こうした物件は、住宅ローンが通りにくいという難点はあるものの、「格安物件」として需要がゼロではありません。
DIY系YouTuberや田舎暮らし希望者、週末拠点・キャンプベースにしたい人などには、一定のニーズがあります。
また、再建築不可でも「隣地を購入して接道義務を満たせば再建築可になる」ケースもあります。専門家(不動産業者・司法書士)に相談すれば、道が見つかるかもしれません。
「それでも売りたい」人が増えている理由とは?
近年、「価格を下げてでも売りたい」という声が急増しています。
その背景には、田舎ならではの空き家事情が存在します。
◆ 相続したけど誰も使わない
親から相続したけれど、自分は都市部で生活しており、戻る予定はない。管理もできず、放置するだけ。
そうなると、空き家は負の資産に変わります。
◆ 固定資産税・草刈り・修繕費…地味に重い負担
誰も住んでいない家でも、税金はかかります。
放置して倒壊すれば近隣トラブルになり、自治体から**「特定空き家」**に指定されると、固定資産税の優遇措置も外れます。
「タダでもいいから処分したい」「0円でも売りたい」と言われる背景には、そうした現実的な負担があるのです。
田舎あるある:「好条件だけど売れない」も…
不思議なことに、広い土地付き・眺望良好・駅も車で10分といった“好条件”なのに売れない空き家も存在します。
その理由は次のようなものです:
- 地域に人がいない(高齢化率90%など)
- 店舗・商業施設がまったくない
- 学校がすでに廃校済み
- 地元の人が「住む場所」ではなく「出ていく場所」と思っている
つまり、「条件が良い=売れる」ではなく、「暮らす人がいるか」が最大のポイントなのです。

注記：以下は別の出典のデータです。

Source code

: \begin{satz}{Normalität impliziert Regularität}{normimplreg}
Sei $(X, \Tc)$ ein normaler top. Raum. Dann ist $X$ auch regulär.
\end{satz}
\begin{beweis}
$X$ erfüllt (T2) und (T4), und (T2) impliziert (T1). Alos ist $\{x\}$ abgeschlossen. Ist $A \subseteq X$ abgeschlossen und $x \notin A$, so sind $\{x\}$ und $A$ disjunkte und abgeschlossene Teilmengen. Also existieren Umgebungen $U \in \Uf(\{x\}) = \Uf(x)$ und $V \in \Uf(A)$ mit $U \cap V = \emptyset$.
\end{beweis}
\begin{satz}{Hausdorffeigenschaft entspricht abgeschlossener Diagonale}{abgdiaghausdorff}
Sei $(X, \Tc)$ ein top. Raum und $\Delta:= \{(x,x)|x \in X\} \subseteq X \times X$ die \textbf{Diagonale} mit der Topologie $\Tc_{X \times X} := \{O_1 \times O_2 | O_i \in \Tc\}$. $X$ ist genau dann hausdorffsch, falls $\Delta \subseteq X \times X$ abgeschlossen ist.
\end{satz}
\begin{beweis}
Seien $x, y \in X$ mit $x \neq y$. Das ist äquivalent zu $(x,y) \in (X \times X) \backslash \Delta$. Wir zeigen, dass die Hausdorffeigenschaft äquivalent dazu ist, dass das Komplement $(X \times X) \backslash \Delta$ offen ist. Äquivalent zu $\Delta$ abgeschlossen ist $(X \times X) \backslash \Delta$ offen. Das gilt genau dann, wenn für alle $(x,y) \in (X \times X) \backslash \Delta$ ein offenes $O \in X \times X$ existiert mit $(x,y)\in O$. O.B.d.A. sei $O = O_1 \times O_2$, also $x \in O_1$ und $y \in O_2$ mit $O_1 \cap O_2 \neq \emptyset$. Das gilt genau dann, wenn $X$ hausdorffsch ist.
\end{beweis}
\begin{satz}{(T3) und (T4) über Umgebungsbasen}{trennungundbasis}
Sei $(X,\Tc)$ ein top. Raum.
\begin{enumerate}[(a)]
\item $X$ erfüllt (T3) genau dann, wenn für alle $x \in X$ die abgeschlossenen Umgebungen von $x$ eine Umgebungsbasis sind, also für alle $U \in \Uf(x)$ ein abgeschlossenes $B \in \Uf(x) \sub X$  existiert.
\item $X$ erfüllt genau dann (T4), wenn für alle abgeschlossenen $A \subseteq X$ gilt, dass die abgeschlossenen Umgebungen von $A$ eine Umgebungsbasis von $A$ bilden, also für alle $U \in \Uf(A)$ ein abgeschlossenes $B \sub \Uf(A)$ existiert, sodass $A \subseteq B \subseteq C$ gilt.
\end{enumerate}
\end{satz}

また、田舎特有の「土地に関する制限(農地転用・境界不明・共有名義など)」も足かせになる場合があります。
最後に:空き家は“動かせば”出口が見えてくる
空き家問題に直面したとき、つい「どうせ売れない」と思い込んでしまいがちです。
ですが、視点を変えることで、売れる・貸せる・譲れる可能性は十分にあります。
✔ まずは調査と相談を!
- 不動産会社に査定を依頼
- 地元の空き家バンクや役所に相談
- 司法書士や行政書士に登記・名義などのチェック
をしてみましょう。
現状を整理することで、初めて“打つ手”が見えてきます。
まとめ:空き家を活かすには「知恵」と「柔軟さ」がカギ
- 空き家は「買い取ってもらえない」場合もあるが、貸す・譲るという道もある
- 再建築不可でも、条件次第で売却や活用の可能性はある
- 相続・放置はコストがかさみ、負の資産化しやすい
- 田舎特有の事情や“あるある”に柔軟に向き合うことが大切
「どうせ売れない」と諦めず、空き家の可能性を“動かして”みてください。
意外と、手を差し伸べてくれる人がいるかもしれません。